**WHAT IS REQUIRED:**
Start at the line in the entries below that contains "- [Analysis Spreadsheets](/spreadsheets)", stop at the line that contains "- [arpes.exceptions module](arpes.exceptions)", and output exactly the lines in that span, both ends included.

**DATA EXTRACT:**
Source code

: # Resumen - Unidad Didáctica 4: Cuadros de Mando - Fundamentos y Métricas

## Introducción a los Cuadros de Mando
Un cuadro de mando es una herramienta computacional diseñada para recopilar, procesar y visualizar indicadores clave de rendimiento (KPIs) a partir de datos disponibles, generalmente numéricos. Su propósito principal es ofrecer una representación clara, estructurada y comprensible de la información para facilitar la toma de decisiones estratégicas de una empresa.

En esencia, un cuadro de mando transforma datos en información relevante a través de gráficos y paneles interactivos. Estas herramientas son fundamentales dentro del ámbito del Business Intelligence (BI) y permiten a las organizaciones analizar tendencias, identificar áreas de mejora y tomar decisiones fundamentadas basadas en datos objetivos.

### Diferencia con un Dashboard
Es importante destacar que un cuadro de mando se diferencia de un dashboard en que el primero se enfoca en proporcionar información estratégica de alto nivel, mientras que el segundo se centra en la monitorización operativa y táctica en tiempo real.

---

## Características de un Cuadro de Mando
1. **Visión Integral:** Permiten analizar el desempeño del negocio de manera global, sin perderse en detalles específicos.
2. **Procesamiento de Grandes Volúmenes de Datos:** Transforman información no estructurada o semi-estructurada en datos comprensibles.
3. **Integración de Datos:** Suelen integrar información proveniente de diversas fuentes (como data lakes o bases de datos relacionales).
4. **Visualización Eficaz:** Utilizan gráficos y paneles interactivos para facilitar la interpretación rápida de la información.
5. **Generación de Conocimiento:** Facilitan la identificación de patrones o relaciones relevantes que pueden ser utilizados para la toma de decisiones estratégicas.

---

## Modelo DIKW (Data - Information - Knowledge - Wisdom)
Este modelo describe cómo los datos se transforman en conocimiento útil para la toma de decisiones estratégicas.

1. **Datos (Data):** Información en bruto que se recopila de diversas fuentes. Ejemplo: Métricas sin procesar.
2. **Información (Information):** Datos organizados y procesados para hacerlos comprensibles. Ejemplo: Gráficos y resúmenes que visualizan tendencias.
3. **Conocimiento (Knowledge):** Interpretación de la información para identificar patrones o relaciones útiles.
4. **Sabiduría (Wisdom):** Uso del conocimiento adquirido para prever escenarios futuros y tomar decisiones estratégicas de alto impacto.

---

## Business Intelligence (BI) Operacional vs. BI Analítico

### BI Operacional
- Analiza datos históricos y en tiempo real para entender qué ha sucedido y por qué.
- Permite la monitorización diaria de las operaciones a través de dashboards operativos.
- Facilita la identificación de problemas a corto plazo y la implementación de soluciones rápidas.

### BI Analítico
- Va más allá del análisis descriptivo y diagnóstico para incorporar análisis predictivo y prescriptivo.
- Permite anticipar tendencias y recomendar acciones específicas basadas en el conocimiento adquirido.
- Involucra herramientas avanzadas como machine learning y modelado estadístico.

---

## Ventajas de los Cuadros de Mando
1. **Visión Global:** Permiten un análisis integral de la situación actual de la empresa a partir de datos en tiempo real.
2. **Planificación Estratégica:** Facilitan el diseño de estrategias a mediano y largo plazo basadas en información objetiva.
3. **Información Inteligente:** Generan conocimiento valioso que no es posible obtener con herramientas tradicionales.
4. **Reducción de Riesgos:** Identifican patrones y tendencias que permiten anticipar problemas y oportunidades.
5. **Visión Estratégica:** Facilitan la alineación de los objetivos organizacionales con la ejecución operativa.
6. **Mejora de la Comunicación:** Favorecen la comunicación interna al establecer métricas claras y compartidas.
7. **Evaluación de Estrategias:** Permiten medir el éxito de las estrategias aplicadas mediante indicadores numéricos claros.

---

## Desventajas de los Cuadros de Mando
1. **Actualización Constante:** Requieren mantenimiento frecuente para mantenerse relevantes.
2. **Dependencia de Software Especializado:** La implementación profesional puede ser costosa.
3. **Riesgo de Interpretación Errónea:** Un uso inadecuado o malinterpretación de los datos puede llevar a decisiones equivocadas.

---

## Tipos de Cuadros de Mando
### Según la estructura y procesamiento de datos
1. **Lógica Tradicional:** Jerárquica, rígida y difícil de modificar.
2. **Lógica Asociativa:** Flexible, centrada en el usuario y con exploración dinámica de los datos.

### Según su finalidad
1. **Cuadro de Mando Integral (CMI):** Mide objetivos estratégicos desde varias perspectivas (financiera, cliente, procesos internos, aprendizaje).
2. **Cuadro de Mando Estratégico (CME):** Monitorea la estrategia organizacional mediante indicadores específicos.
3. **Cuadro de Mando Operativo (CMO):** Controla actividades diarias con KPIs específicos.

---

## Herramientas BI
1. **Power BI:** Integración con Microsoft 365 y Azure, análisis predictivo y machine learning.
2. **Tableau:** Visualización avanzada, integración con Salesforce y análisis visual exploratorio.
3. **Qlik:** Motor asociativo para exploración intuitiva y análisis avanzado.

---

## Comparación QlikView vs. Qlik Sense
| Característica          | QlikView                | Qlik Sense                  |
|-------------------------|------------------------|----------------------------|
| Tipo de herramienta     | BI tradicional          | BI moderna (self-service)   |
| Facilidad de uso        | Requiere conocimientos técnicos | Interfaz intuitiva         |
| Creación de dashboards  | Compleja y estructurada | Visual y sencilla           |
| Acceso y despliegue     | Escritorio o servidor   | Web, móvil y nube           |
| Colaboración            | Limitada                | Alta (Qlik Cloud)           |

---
* * *
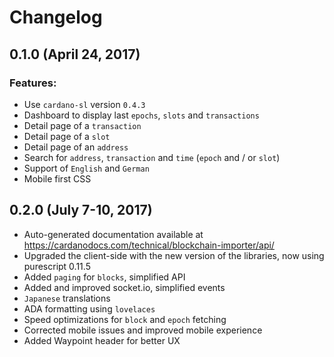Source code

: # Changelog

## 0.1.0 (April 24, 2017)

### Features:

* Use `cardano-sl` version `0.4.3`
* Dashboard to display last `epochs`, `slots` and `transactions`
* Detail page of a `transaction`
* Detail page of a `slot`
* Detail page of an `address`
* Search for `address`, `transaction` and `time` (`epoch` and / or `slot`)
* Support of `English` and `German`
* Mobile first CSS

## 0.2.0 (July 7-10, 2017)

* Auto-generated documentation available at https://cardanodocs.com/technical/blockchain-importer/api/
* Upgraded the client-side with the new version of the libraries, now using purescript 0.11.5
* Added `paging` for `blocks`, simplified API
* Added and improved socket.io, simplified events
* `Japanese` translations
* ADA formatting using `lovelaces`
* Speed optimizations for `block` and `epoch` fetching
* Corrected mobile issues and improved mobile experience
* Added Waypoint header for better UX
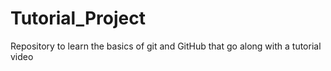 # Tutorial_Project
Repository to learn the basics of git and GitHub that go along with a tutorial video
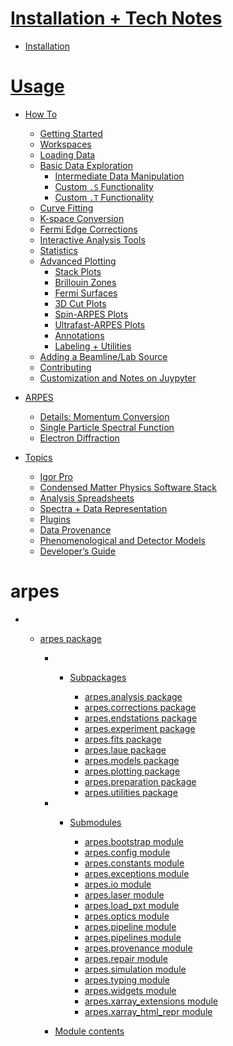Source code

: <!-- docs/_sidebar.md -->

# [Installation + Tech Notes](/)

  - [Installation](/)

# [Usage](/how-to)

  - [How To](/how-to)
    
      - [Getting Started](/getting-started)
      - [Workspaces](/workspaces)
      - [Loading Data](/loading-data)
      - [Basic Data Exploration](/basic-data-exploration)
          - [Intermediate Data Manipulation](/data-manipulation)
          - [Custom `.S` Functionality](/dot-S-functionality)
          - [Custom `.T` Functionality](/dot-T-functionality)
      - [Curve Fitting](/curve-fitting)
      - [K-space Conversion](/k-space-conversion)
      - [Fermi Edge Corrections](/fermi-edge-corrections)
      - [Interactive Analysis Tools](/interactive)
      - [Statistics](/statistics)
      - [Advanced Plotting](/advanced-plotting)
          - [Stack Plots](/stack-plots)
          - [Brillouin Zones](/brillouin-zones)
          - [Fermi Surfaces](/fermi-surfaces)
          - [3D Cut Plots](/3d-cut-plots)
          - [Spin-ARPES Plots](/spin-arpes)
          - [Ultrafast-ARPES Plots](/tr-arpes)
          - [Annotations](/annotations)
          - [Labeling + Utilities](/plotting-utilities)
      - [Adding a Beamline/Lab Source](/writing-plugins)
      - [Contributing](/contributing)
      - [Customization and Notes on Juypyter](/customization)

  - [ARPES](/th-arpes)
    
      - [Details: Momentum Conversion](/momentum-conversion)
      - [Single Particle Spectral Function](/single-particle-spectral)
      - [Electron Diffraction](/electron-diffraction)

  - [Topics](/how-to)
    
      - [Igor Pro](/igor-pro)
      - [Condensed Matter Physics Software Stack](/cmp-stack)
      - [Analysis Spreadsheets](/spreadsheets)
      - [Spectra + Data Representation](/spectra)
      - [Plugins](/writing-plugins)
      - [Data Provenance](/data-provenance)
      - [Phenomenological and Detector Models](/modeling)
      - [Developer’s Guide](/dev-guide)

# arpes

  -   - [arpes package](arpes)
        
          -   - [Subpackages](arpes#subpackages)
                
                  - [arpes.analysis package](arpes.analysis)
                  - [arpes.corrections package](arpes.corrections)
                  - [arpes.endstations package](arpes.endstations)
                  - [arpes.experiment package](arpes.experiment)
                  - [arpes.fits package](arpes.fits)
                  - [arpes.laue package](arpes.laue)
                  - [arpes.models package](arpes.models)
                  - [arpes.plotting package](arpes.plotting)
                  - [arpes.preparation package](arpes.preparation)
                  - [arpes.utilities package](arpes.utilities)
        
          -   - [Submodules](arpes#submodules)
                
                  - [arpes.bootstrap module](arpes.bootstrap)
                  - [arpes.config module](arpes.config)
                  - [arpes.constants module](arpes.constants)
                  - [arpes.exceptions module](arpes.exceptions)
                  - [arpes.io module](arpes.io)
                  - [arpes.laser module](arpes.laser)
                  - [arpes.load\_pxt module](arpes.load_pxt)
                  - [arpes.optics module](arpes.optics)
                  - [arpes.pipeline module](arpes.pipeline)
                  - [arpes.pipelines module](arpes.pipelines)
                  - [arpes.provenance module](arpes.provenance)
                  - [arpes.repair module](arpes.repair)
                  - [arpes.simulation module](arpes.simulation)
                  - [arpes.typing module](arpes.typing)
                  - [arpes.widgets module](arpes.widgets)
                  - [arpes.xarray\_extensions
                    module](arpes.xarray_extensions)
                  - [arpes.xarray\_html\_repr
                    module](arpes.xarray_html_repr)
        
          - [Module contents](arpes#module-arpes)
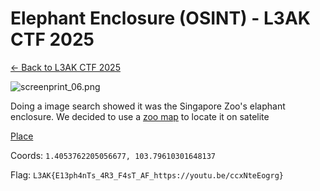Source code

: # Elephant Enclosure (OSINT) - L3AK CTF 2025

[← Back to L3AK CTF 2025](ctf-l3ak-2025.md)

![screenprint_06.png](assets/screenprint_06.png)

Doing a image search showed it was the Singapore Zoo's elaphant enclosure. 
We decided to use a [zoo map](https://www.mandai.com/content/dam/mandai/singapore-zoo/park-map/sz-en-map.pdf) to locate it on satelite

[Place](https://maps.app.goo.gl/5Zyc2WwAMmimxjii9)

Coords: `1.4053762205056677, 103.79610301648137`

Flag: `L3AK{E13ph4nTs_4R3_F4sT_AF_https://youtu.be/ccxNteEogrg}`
...
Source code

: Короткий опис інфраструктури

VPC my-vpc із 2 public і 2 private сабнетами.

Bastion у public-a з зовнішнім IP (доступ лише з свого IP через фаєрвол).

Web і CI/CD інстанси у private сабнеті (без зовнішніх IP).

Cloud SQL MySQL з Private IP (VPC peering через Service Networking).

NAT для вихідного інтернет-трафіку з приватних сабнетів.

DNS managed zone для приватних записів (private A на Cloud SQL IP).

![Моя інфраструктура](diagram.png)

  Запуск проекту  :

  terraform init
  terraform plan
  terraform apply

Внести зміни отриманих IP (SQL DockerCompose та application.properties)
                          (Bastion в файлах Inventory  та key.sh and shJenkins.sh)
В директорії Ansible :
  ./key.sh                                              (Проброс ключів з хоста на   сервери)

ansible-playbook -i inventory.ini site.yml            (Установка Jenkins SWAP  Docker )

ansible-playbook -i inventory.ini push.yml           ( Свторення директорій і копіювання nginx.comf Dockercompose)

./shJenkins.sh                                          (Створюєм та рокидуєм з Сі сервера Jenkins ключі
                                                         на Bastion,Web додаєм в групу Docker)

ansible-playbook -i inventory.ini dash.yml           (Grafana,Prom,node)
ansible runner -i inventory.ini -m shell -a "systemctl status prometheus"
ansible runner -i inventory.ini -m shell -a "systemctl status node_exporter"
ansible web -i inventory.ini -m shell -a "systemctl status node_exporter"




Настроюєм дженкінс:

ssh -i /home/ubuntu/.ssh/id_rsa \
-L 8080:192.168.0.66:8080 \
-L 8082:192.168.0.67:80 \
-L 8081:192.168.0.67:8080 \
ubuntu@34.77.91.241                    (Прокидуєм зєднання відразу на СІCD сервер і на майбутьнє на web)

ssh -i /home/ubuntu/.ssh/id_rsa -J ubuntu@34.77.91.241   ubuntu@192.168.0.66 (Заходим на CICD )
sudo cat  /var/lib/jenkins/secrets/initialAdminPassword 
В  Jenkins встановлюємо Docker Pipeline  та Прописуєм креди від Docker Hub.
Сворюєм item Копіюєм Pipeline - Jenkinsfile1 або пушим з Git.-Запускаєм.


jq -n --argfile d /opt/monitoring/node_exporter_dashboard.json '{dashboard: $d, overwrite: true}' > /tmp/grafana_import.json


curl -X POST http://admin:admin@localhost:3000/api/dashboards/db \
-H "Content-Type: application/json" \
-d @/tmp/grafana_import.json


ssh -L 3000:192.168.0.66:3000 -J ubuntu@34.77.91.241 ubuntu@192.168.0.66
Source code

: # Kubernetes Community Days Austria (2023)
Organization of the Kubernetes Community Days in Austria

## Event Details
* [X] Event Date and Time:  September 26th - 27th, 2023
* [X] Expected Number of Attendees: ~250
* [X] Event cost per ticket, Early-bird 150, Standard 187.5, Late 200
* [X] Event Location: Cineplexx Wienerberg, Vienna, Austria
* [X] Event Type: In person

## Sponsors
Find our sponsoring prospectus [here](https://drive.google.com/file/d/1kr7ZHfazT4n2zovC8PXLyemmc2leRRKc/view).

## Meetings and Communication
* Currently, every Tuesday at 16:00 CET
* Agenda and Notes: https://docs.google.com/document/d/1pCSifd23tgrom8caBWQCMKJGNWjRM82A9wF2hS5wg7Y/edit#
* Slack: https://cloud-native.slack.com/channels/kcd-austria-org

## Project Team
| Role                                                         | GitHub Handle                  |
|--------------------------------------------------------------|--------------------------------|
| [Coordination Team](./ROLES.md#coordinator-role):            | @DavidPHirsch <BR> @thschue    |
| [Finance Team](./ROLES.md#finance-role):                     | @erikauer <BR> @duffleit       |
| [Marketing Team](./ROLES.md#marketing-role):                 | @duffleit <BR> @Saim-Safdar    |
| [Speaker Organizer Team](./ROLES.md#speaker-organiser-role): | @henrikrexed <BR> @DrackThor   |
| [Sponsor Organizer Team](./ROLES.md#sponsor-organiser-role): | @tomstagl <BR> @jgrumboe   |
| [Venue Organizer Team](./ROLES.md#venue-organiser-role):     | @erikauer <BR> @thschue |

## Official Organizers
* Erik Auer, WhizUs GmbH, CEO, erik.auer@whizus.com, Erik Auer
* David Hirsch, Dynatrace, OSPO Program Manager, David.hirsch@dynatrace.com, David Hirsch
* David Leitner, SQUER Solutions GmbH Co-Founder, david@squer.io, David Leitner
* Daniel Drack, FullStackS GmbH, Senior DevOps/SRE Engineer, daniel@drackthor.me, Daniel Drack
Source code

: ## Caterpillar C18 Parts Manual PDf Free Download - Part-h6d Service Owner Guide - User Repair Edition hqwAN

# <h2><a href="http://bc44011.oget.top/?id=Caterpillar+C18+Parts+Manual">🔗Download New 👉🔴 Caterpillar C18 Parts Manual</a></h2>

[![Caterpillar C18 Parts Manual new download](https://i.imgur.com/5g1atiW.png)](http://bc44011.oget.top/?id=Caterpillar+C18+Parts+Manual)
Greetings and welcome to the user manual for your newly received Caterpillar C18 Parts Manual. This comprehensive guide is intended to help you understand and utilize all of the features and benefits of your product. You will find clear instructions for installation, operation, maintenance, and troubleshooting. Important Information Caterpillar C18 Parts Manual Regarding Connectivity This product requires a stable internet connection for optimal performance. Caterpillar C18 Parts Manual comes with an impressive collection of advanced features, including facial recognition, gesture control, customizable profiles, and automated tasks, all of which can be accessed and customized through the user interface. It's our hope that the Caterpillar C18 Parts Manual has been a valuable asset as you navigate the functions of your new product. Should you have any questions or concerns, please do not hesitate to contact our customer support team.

**TASK RESULT:**
      - [Analysis Spreadsheets](/spreadsheets)
      - [Spectra + Data Representation](/spectra)
      - [Plugins](/writing-plugins)
      - [Data Provenance](/data-provenance)
      - [Phenomenological and Detector Models](/modeling)
      - [Developer’s Guide](/dev-guide)

# arpes

  -   - [arpes package](arpes)
        
          -   - [Subpackages](arpes#subpackages)
                
                  - [arpes.analysis package](arpes.analysis)
                  - [arpes.corrections package](arpes.corrections)
                  - [arpes.endstations package](arpes.endstations)
                  - [arpes.experiment package](arpes.experiment)
                  - [arpes.fits package](arpes.fits)
                  - [arpes.laue package](arpes.laue)
                  - [arpes.models package](arpes.models)
                  - [arpes.plotting package](arpes.plotting)
                  - [arpes.preparation package](arpes.preparation)
                  - [arpes.utilities package](arpes.utilities)
        
          -   - [Submodules](arpes#submodules)
                
                  - [arpes.bootstrap module](arpes.bootstrap)
                  - [arpes.config module](arpes.config)
                  - [arpes.constants module](arpes.constants)
                  - [arpes.exceptions module](arpes.exceptions)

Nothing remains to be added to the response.